Style truculent, intimiste, phrases en verve, Faïza Guène signe avec ce roman un retour épatant sur l’avant-scène littéraire après cinq ans d’absence de production littéraire. Voilà ce qu’on retient en liminaire.
Mourad d’origine algérienne a toujours vécu en France, à Nice précisément. Son père, un ancien cordonnier, mais aussi ferrailleur, brocanteur… En fait, il récupère tout ce qu’il trouve au grand désarroi de sa mère qui voyait son jardin devenir un genre de « cimetière de ferraille. Ça déborde de partout… ». « Des vieilles machines à laver rongées par la corrosion, de la tôle, des bancs publics, des panneaux de signalisation, une chaise d’arbitre de tennis »… Sa mère, femme au foyer, est comment dire très dévouée. Comme toujours. Ça ce n’est pas très gênant. Ce qui est …c’est qu’elle en attend en retour ». Et après il y a ses deux sœurs : Mina et Dounia. Mina a toujours eu une tendresse pour les vieux. « Adolescente, elle passait ses mercredis après midi à jouer au Scrabble à la maison de retraite ». « Elle y travaille aujourd’hui ». A 20 ans, Mina a rencontré Jalil, un aide soignant de la maison de retraite et ils ont trois enfants.
Sa deuxième sœur, Dounia, n’a pas eu la même voie, la même vie. Très tôt elle s’est rebellée contre les règles de sa famille. » Les conflits sont devenus de plus en plus fréquents. Dounia rentrait de plus en plus tard, sans rendre compte à personne et ne racontait que très peu de choses sur sa vie. Cependant Dounia a réussi brillamment sa formation et est devenue avocate comme elle le voulait ». Puis elle a quitté la maison « les yeux embués, sans se retourner… 10 ans sans la voir ». Mourad lui, entretemps, a continué à grandir, bon élève mais toujours seul. D’ailleurs la solitude l’avait conduit à aimer les lettres et enseigner le français.
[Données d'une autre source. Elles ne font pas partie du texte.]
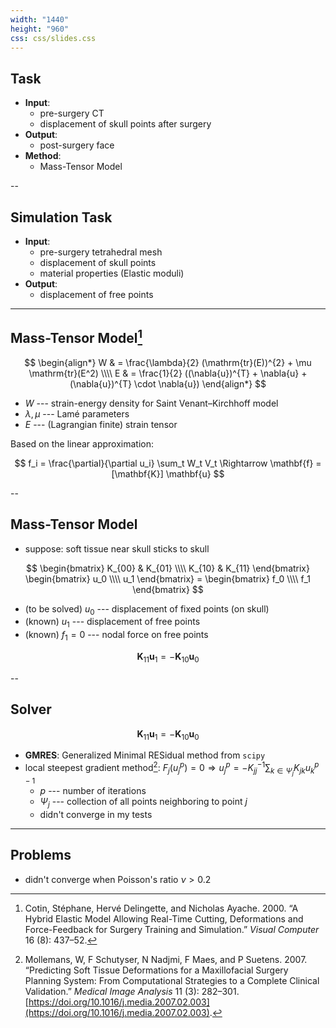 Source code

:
 ```yaml
---
width: "1440"
height: "960"
css: css/slides.css
---
```


## Task

- **Input**:
  - pre-surgery CT
  - displacement of skull points after surgery
- **Output**:
  - post-surgery face
- **Method**:
  - Mass-Tensor Model

--

## Simulation Task

- **Input**:
  - pre-surgery tetrahedral mesh
  - displacement of skull points
  - material properties (Elastic moduli)
- **Output**:
  - displacement of free points

---

## Mass-Tensor Model[^(Cotin, Delingette, and Ayache 2000)]

[^(Cotin, Delingette, and Ayache 2000)]: Cotin, Stéphane, Hervé Delingette, and Nicholas Ayache. 2000. “A Hybrid Elastic Model Allowing Real-Time Cutting, Deformations and Force-Feedback for Surgery Training and Simulation.” _Visual Computer_ 16 (8): 437–52.

$$
\begin{align*}
  W & = \frac{\lambda}{2} (\mathrm{tr}(E))^{2} + \mu \mathrm{tr}(E^2) \\\\
  E & = \frac{1}{2} ((\nabla{u})^{T} + \nabla{u} + (\nabla{u})^{T} \cdot \nabla{u})
\end{align*}
$$

- $W$ --- strain-energy density for Saint Venant–Kirchhoff model
- $\lambda, \mu$ --- Lamé parameters
- $E$ --- (Lagrangian finite) strain tensor

Based on the linear approximation:

$$
f_i = \frac{\partial}{\partial u_i} \sum_t W_t V_t
\Rightarrow
\mathbf{f} = [\mathbf{K}] \mathbf{u}
$$

--

## Mass-Tensor Model

- suppose: soft tissue near skull sticks to skull

$$
\begin{bmatrix}
  K_{00} & K_{01} \\\\
  K_{10} & K_{11}
\end{bmatrix} \begin{bmatrix}
  u_0 \\\\
  u_1
\end{bmatrix} = \begin{bmatrix}
  f_0 \\\\
  f_1
\end{bmatrix}
$$

- (to be solved) $u_0$ --- displacement of fixed points (on skull)
- (known) $u_1$ --- displacement of free points
- (known) $f_1 = 0$ --- nodal force on free points

$$
\mathbf K_{11} \mathbf u_1 = - \mathbf K_{10} \mathbf u_0
$$

--

## Solver

$$
\mathbf K_{11} \mathbf u_1 = - \mathbf K_{10} \mathbf u_0
$$

- **GMRES**: Generalized Minimal RESidual method from `scipy`
- local steepest gradient method[^(Mollemans et al. 2007)]\: $F_j(u_j^p) = 0 \Rightarrow u_j^{p} = - K_{jj}^{-1} \sum_{k \in \Psi_j} K_{jk} u_k^{p - 1}$
  - $p$ --- number of iterations
  - $\Psi_j$ --- collection of all points neighboring to point $j$
  - didn't converge in my tests

[^(Mollemans et al. 2007)]: Mollemans, W, F Schutyser, N Nadjmi, F Maes, and P Suetens. 2007. “Predicting Soft Tissue Deformations for a Maxillofacial Surgery Planning System: From Computational Strategies to a Complete Clinical Validation.” _Medical Image Analysis_ 11 (3): 282–301. [https://doi.org/10.1016/j.media.2007.02.003](https://doi.org/10.1016/j.media.2007.02.003).

---

## Problems

- didn't converge when Poisson's ratio $\nu > 0.2$
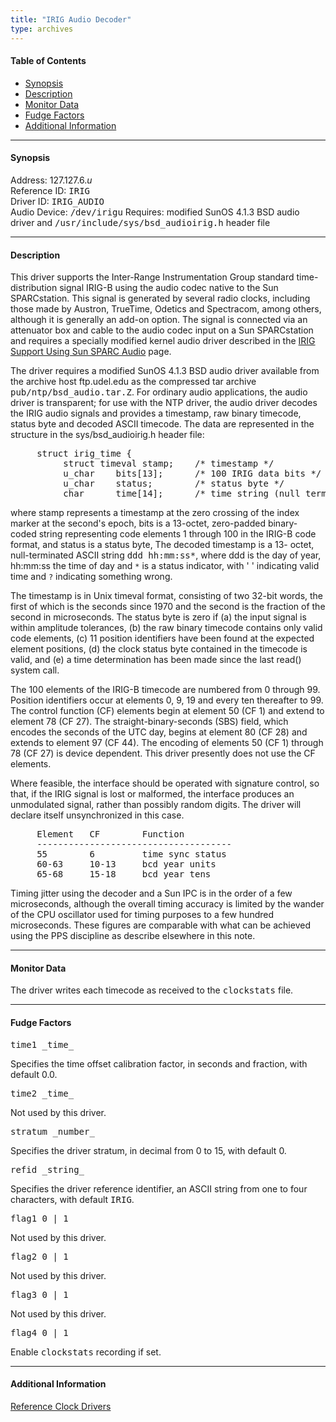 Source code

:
 ```yaml
---
title: "IRIG Audio Decoder"
type: archives
---
```


#### Table of Contents

*   [Synopsis](/archives/3-5.93e/driver6/#synopsis)
*   [Description](/archives/3-5.93e/driver6/#description)
*   [Monitor Data](/archives/3-5.93e/driver6/#monitor-data)
*   [Fudge Factors](/archives/3-5.93e/driver6/#fudge-factors)
*   [Additional Information](/archives/3-5.93e/driver6/#additional-information)

* * *

#### Synopsis

Address: 127.127.6._u_  
Reference ID: <tt>IRIG</tt>  
Driver ID: <tt>IRIG_AUDIO</tt>  
Audio Device: <tt>/dev/irigu</tt> 
Requires: modified SunOS 4.1.3 BSD audio driver and <tt>/usr/include/sys/bsd_audioirig.h</tt> header file 

* * *

#### Description

This driver supports the Inter-Range Instrumentation Group standard time-distribution signal IRIG-B using the audio codec native to the Sun SPARCstation. This signal is generated by several radio clocks, including those made by Austron, TrueTime, Odetics and Spectracom, among others, although it is generally an add-on option. The signal is connected via an attenuator box and cable to the audio codec input on a Sun SPARCstation and requires a specially modified kernel audio driver described in the [IRIG Support Using Sun SPARC Audio](/archives/3-5.93e/irig) page. 

The driver requires a modified SunOS 4.1.3 BSD audio driver available from the archive host ftp.udel.edu as the compressed tar archive <tt>pub/ntp/bsd_audio.tar.Z</tt>. For ordinary audio applications, the audio driver is transparent; for use with the NTP driver, the audio driver decodes the IRIG audio signals and provides a timestamp, raw binary timecode, status byte and decoded ASCII timecode. The data are represented in the structure in the sys/bsd_audioirig.h header file:

<pre>     struct irig_time {
          struct timeval stamp;    /* timestamp */
          u_char    bits[13];      /* 100 IRIG data bits */
          u_char    status;        /* status byte */
          char      time[14];      /* time string (null terminated) */
</pre>

where stamp represents a timestamp at the zero crossing of the index marker at the second's epoch, bits is a 13-octet, zero-padded binary- coded string representing code elements 1 through 100 in the IRIG-B code format, and status is a status byte, The decoded timestamp is a 13- octet, null-terminated ASCII string <tt>ddd hh:mm:ss*</tt>, where ddd is the day of year, hh:mm:ss the time of day and `*` is a status indicator, with ' ' indicating valid time and `?` indicating something wrong.

The timestamp is in Unix timeval format, consisting of two 32-bit words, the first of which is the seconds since 1970 and the second is the fraction of the second in microseconds. The status byte is zero if (a) the input signal is within amplitude tolerances, (b) the raw binary timecode contains only valid code elements, (c) 11 position identifiers have been found at the expected element positions, (d) the clock status byte contained in the timecode is valid, and (e) a time determination has been made since the last read() system call.

The 100 elements of the IRIG-B timecode are numbered from 0 through 99. Position identifiers occur at elements 0, 9, 19 and every ten thereafter to 99. The control function (CF) elements begin at element 50 (CF 1) and extend to element 78 (CF 27). The straight-binary-seconds (SBS) field, which encodes the seconds of the UTC day, begins at element 80 (CF 28) and extends to element 97 (CF 44). The encoding of elements 50 (CF 1) through 78 (CF 27) is device dependent. This driver presently does not use the CF elements.

Where feasible, the interface should be operated with signature control, so that, if the IRIG signal is lost or malformed, the interface produces an unmodulated signal, rather than possibly random digits. The driver will declare itself unsynchronized in this case.

<pre>     Element   CF        Function
     -------------------------------------
     55        6         time sync status
     60-63     10-13     bcd year units
     65-68     15-18     bcd year tens
</pre>

Timing jitter using the decoder and a Sun IPC is in the order of a few microseconds, although the overall timing accuracy is limited by the wander of the CPU oscillator used for timing purposes to a few hundred microseconds. These figures are comparable with what can be achieved using the PPS discipline as describe elsewhere in this note.

* * *  

#### Monitor Data

The driver writes each timecode as received to the <tt>clockstats</tt> file. 

* * *

#### Fudge Factors

<dt><tt>time1 _time_</tt></dt>

Specifies the time offset calibration factor, in seconds and fraction, with default 0.0.

<dt><tt>time2 _time_</tt></dt>

Not used by this driver.

<dt><tt>stratum _number_</tt></dt>

Specifies the driver stratum, in decimal from 0 to 15, with default 0.

<dt><tt>refid _string_</tt></dt>

Specifies the driver reference identifier, an ASCII string from one to four characters, with default <tt>IRIG</tt>.

<dt><tt>flag1 0 | 1</tt></dt>

Not used by this driver.

<dt><tt>flag2 0 | 1</tt></dt>

Not used by this driver.

<dt><tt>flag3 0 | 1</tt></dt>

Not used by this driver.

<dt><tt>flag4 0 | 1</tt></dt>

Enable <tt>clockstats</tt> recording if set.

* * *

#### Additional Information

[Reference Clock Drivers](/archives/3-5.93e/refclock) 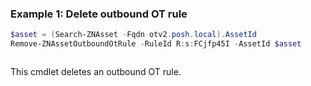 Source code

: ### Example 1: Delete outbound OT rule
```powershell
$asset = (Search-ZNAsset -Fqdn otv2.posh.local).AssetId
Remove-ZNAssetOutboundOtRule -RuleId R:s:FCjfp45I -AssetId $asset
```

```output

```

This cmdlet deletes an outbound OT rule.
Il a réussi à décrocher le Capes, le certificat d’aptitude au professorat de l’enseignement du deuxième degré. Mais pour son premier poste, on l’a envoyé en région parisienne, en Seine-Saint-Denis, le 93, au grand dam de sa mère. « Si j’avais su que tu deviendrais professeur on serait retournés en Algérie après la retraite de votre père. Là-bas les enseignants sont respectés au moins ».
Mourad va donc partir pour Paris où il sera hébergé par son cousin Miloud, un drôle de personnage celui-là aussi. Car « Miloud avait passé beaucoup de temps assis aux terrasses des cafeterias algéroises dans sa jeunesse. C’était un amateur de presse ». Il a changé. « Ce n’était plus du tout le jeune homme que j’avais laissé à Alger ; celui qui, en se levant le matin, se nettoyait les yeux avec sa salive », écrit Faïza Guène. Maintenant, il fréquent Liliane, une bourgeoise fortunée qui réside au XVIe arrondissement de Paris. Elle a même un majordome, Mario. C’est dire … « C’était une grande bourgeoise, chargée d’un nom à particule, traînant des comptes en banques en Suisse, des biens immobiliers ». « L’appartement de Liliane est bondé comme un wagon de la ligne 6 à 18h40 », glisse l’auteure dans son roman. Liliane a un demi-siècle et un fils unique, Edouard, qui vit à New York.
Par ricochet donc, Mourad est hébergé par Liliane et Miloud. C’est dans ce contexte qu’il va commencer sa vie de professeur au collège Gustave Courbet. Son père, souffrant d’un AVC, avant qu’il ne parte de Nice a exprimé à Miloud son souhait de revoir sa fille Dounia avant de mourir. C’est à Paris que Mourad reprend contact avec sa sœur qu’il emmène revoir son père.
Voilà à grands traits la trame de Un homme, ça ne pleure pas. Avec ce roman, Faïza Guène a montré tout son talent d’écrivain à sensibilité singulière. L’écriture y est sans fioritures, simple mais parfois très inspirée. Un roman qui se lit d’un trait
Kassia G.-A.
Un homme, ça ne pleure pas, de Faïza Guène aux éditions Fayard.